TASK GOAL
In the entries below, every line with the string "song" is to be reported.

%%

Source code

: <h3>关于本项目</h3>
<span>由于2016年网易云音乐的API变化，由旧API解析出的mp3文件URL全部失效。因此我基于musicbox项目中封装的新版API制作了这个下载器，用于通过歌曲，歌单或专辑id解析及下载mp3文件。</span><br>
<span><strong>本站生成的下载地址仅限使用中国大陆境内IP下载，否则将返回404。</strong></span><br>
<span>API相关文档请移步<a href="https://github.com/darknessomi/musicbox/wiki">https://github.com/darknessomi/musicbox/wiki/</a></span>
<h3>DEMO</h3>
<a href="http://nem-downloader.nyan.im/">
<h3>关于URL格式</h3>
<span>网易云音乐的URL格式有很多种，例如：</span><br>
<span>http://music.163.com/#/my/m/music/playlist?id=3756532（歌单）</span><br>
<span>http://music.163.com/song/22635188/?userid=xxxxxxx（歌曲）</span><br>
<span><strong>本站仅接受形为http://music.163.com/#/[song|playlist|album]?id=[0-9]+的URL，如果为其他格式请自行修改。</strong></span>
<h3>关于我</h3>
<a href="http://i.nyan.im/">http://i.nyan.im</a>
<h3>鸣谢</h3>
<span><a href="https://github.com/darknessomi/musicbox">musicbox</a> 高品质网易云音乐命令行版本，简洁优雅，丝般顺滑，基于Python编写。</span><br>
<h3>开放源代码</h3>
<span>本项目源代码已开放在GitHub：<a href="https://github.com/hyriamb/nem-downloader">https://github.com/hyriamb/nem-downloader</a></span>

%%

YOUR RESPONSE
<span>http://music.163.com/song/22635188/?userid=xxxxxxx（歌曲）</span><br>
<span><strong>本站仅接受形为http://music.163.com/#/[song|playlist|album]?id=[0-9]+的URL，如果为其他格式请自行修改。</strong></span>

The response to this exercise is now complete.